Lines of the material that include the string "border" should be returned.

________________

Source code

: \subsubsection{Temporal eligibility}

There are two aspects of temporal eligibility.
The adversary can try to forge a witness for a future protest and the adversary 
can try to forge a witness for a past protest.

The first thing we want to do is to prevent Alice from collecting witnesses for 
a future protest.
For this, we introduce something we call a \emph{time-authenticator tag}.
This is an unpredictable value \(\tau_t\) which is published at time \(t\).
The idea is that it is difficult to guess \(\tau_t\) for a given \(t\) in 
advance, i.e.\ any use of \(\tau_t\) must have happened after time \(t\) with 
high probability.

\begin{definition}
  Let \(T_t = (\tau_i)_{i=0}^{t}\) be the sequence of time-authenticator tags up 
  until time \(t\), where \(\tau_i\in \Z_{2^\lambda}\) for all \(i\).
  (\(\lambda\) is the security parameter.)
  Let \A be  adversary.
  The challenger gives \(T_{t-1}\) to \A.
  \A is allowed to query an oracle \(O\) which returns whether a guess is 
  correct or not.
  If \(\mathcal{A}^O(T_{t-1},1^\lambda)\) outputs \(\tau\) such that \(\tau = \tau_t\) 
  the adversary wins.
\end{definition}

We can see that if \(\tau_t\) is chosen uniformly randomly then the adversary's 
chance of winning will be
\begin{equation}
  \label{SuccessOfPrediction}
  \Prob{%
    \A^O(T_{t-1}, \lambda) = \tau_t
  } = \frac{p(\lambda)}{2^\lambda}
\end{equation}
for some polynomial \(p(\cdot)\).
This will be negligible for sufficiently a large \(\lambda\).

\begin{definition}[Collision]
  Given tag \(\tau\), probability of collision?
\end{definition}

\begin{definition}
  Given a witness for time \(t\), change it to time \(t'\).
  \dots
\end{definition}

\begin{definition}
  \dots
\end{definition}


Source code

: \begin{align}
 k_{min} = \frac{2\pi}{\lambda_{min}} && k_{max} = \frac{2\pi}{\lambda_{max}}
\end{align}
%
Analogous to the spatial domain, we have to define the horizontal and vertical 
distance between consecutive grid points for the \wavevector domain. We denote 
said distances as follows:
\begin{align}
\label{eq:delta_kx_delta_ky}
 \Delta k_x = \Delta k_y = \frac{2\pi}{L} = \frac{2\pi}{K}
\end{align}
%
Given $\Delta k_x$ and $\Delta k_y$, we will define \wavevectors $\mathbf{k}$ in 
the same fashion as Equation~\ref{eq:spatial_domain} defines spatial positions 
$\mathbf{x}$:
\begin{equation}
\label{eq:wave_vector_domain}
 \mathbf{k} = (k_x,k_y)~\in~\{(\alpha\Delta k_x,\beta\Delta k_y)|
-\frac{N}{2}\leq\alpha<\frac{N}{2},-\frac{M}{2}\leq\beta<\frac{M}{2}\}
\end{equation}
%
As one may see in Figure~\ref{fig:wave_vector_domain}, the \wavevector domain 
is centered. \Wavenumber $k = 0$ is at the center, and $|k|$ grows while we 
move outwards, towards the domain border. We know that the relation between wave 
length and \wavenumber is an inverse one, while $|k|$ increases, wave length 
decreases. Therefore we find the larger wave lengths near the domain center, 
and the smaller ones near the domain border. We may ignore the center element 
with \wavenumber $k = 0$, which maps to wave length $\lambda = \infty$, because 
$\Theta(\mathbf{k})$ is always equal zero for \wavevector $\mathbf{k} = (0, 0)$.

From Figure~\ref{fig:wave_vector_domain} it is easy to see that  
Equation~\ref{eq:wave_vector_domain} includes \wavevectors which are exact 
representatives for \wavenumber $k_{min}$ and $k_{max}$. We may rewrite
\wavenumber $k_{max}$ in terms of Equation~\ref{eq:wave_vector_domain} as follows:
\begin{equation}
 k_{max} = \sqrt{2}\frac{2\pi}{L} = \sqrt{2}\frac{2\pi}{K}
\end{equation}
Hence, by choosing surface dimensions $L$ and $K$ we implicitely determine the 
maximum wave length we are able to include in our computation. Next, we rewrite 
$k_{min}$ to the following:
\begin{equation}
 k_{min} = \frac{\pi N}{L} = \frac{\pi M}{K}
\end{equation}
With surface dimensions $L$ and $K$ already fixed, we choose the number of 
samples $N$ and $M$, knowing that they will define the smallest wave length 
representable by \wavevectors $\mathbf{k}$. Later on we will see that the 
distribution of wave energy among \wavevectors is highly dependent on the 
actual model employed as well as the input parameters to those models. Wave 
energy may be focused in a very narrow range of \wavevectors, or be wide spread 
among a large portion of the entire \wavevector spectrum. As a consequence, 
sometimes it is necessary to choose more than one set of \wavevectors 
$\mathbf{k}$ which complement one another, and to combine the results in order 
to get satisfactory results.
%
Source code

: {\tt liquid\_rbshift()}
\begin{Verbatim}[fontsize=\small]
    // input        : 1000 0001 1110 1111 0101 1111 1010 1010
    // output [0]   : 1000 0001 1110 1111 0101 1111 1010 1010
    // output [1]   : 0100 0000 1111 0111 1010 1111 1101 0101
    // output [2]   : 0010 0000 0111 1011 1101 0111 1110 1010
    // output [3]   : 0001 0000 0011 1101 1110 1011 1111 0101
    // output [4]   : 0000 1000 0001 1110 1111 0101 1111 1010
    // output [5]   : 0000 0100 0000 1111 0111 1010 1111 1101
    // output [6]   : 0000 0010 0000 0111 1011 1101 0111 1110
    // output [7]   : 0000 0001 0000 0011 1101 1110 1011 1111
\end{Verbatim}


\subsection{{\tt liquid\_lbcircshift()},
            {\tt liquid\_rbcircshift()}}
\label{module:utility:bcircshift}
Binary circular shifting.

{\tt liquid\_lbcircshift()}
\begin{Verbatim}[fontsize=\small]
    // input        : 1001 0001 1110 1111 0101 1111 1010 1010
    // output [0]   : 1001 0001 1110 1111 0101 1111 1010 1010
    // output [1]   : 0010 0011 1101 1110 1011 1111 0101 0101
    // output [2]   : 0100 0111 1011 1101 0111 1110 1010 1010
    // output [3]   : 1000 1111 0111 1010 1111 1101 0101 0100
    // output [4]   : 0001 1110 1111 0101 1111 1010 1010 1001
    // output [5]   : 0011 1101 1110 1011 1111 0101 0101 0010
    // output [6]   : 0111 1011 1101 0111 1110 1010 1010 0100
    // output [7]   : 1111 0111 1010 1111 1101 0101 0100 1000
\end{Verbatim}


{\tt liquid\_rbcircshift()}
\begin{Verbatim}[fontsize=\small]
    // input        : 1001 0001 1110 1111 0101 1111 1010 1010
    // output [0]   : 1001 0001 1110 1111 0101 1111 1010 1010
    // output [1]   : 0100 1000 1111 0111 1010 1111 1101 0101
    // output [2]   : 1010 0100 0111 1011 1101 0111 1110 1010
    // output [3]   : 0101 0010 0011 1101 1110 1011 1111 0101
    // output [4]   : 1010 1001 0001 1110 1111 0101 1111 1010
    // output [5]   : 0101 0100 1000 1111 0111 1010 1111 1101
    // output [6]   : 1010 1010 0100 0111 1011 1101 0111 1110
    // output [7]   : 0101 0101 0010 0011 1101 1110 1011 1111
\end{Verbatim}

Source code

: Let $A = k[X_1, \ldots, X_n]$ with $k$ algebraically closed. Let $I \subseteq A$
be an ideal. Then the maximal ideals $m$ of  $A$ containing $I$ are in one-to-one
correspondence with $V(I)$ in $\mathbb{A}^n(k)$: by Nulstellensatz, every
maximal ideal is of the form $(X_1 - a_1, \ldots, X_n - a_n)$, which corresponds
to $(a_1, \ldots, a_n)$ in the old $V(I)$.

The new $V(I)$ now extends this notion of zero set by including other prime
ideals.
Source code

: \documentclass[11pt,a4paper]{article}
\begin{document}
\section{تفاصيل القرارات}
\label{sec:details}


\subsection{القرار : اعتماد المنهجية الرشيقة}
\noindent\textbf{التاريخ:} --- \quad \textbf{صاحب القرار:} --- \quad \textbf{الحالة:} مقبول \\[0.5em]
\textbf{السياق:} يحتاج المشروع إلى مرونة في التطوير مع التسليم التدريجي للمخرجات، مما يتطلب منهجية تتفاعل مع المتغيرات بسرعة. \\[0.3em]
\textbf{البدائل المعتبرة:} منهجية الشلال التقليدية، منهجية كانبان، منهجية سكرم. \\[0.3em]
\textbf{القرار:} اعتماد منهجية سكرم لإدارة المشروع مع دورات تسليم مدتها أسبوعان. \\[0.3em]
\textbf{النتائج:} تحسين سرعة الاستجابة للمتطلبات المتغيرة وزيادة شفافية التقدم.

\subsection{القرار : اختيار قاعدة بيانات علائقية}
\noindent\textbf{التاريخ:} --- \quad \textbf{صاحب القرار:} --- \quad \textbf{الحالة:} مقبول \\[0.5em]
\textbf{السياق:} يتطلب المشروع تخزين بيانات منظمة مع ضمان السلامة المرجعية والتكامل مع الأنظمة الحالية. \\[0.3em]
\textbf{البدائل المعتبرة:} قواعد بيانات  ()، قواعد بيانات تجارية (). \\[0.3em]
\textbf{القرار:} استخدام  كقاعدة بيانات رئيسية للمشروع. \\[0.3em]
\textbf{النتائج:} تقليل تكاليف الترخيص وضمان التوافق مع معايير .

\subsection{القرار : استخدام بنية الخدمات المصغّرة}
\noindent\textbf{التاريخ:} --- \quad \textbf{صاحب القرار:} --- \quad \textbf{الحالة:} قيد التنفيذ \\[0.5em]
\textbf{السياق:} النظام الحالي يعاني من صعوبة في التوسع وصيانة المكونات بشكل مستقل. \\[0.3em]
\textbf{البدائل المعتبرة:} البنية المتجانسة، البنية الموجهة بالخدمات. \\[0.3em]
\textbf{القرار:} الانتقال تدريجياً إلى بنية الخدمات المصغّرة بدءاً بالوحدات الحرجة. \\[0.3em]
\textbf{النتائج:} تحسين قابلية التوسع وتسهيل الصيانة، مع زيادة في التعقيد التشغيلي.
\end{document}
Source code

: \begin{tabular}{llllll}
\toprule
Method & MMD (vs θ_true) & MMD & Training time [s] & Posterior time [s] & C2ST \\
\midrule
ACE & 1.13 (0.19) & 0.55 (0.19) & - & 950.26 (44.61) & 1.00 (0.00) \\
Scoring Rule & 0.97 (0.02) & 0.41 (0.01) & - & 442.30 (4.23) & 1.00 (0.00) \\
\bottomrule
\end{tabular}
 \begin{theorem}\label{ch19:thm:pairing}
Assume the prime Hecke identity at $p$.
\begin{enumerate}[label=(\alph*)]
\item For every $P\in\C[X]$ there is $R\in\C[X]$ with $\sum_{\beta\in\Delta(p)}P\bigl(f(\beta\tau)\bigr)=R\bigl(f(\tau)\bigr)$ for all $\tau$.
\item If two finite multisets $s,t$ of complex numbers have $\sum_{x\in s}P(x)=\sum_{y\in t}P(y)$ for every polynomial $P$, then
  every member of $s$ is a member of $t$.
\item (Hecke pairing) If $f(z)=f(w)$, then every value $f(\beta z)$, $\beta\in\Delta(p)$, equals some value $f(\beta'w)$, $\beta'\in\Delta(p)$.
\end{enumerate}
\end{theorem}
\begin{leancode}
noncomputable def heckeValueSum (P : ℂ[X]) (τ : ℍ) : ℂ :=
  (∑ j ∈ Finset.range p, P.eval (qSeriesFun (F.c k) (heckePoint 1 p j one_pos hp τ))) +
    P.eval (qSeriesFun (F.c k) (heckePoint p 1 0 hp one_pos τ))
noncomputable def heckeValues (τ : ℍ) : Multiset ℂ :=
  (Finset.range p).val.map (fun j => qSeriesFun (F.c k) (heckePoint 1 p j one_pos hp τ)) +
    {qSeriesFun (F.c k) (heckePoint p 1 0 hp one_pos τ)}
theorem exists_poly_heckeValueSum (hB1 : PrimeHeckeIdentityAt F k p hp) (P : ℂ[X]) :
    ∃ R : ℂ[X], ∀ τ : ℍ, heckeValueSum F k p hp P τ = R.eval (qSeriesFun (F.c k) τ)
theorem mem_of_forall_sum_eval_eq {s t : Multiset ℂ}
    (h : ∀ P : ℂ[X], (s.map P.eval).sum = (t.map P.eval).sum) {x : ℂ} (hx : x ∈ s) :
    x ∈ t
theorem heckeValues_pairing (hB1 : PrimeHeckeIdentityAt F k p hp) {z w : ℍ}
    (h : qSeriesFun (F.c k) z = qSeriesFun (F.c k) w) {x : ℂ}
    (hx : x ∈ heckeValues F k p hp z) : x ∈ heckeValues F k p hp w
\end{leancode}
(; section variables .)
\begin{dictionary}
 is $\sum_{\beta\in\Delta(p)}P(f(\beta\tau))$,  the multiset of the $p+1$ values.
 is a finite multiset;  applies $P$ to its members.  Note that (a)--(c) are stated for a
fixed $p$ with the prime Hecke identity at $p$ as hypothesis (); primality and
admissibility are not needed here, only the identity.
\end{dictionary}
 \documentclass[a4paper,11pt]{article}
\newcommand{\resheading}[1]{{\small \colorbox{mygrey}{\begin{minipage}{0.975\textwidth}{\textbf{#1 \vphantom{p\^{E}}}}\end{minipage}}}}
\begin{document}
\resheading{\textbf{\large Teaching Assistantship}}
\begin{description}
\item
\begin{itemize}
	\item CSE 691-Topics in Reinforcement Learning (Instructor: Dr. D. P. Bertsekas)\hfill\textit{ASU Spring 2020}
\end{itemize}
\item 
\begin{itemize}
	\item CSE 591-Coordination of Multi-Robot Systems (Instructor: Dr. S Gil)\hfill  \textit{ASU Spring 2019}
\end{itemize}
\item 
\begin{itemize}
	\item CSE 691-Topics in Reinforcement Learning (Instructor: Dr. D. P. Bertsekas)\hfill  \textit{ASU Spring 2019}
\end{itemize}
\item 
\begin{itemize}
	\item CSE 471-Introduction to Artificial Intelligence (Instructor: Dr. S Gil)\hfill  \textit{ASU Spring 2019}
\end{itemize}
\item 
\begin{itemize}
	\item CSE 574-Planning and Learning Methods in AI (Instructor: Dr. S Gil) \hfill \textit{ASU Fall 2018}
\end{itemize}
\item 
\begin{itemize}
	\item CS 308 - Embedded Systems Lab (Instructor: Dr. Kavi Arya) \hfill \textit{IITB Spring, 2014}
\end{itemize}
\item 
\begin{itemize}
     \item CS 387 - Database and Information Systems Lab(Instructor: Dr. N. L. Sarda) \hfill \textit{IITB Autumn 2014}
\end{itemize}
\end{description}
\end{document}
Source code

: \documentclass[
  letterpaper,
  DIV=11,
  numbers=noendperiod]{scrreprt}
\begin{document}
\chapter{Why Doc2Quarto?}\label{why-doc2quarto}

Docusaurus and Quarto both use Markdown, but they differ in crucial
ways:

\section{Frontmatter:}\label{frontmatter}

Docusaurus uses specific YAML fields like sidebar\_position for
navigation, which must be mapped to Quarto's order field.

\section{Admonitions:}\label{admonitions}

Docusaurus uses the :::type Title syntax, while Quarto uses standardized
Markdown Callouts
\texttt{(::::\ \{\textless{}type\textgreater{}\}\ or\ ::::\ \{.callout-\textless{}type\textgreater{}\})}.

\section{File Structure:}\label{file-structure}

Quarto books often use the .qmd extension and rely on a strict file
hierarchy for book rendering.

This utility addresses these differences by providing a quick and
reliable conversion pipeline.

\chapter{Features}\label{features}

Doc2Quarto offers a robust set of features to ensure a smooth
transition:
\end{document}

________________

→ ANSWER SECTION:
move outwards, towards the domain border. We know that the relation between wave 
and the smaller ones near the domain border. We may ignore the center element 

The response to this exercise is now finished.